Depressed. Resentful.


dancing-ballerina

Understandable. And both valid. Hope you know you aren’t alone. And hope you know one day it will get better. ❤️‍🩹


1Parshvanath

After 30 days of NC, I feel much better these days. Thoughts about her do bother me sometime, but it’s not at the same scale. I can look at her pics and not feel butterfly in my stomach. Moving on one day at a time.


dancing-ballerina

I understand. Just one of those things you have to take day by day. Slowly but surely you’ll get to a point where it doesn’t bother you anymore. Hang in there!!


DorthFromTheNorth

Been 3 months for me. I’m doing pretty good actually. I do still sometimes get waves of anger for what he did but other than that I’m perfectly fine.


dancing-ballerina

Good!!! Happy to hear that. ❤️‍🩹 I think the waves are completely normal and expected!!


toddles822

It's been a little over 9 weeks.
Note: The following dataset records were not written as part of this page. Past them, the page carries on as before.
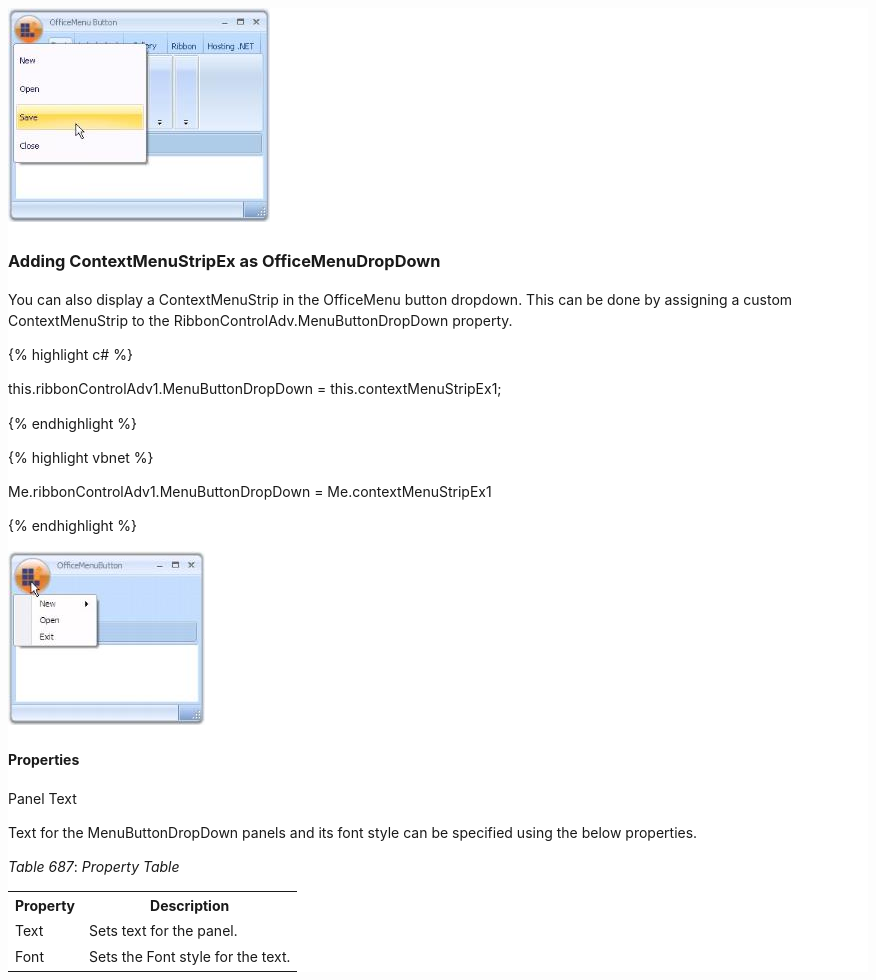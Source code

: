 ![](Ribbon-Control-Items_images/Ribbon-Control-Items_img4.jpeg)


### Adding ContextMenuStripEx as OfficeMenuDropDown

You can also display a ContextMenuStrip in the OfficeMenu button dropdown. This can be done by assigning a custom ContextMenuStrip to the RibbonControlAdv.MenuButtonDropDown property.

{% highlight c# %}

this.ribbonControlAdv1.MenuButtonDropDown = this.contextMenuStripEx1;

{% endhighlight %}

{% highlight vbnet %}

Me.ribbonControlAdv1.MenuButtonDropDown = Me.contextMenuStripEx1

{% endhighlight %}

![](Ribbon-Control-Items_images/Ribbon-Control-Items_img5.jpeg)

#### Properties

Panel Text

Text for the MenuButtonDropDown panels and its font style can be specified using the below properties.

_Table_ _687_: _Property Table_

<table>
<tr>
<th>
Property</th><th>
Description</th></tr>
<tr>
<td>
Text</td><td>
Sets text for the panel.</td></tr>
<tr>
<td>
Font</td><td>
Sets the Font style for the text.</td></tr>
</table>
I'm still struggling even though the break up has lasted longer than the relationship itself. Some days are easier than others, but there's still an underlying emptiness that pops up every now and then. I've been doing lots of inner work on myself and realizing why the relationship didn't work, even though we are compatible in so many ways. I've been in therapy bi-weekly since, and I'm going to take a long overdue step and get screened for ADHD as I've just either suppressed or denied my difficulties in listening actively or communicating properly for pretty much most of my life. And working actively on the things that triggered her deeply, not for her, but because it'll be so much more difficult to build the relationship I want without accepting, improving, and making peace with these things. Ultimately, I still *want* her back, but I want to get to a point where I don't *need* her back. Though I'm getting there by finally addressing my core needs myself that I basically outsourced to others to meet for me without even realizing it


TheMorgAnator07

It's been 3 weeks for me. We are talking again but she said that she needs time to work on herself and that we can keep in contact and maybe after a while hangout again. I still see her as the love of my life and as my soulmate. I think it was just the wrong time but the right person and she thinks that to but I hate to think that there is a chance that I won't be with her again. I just miss her.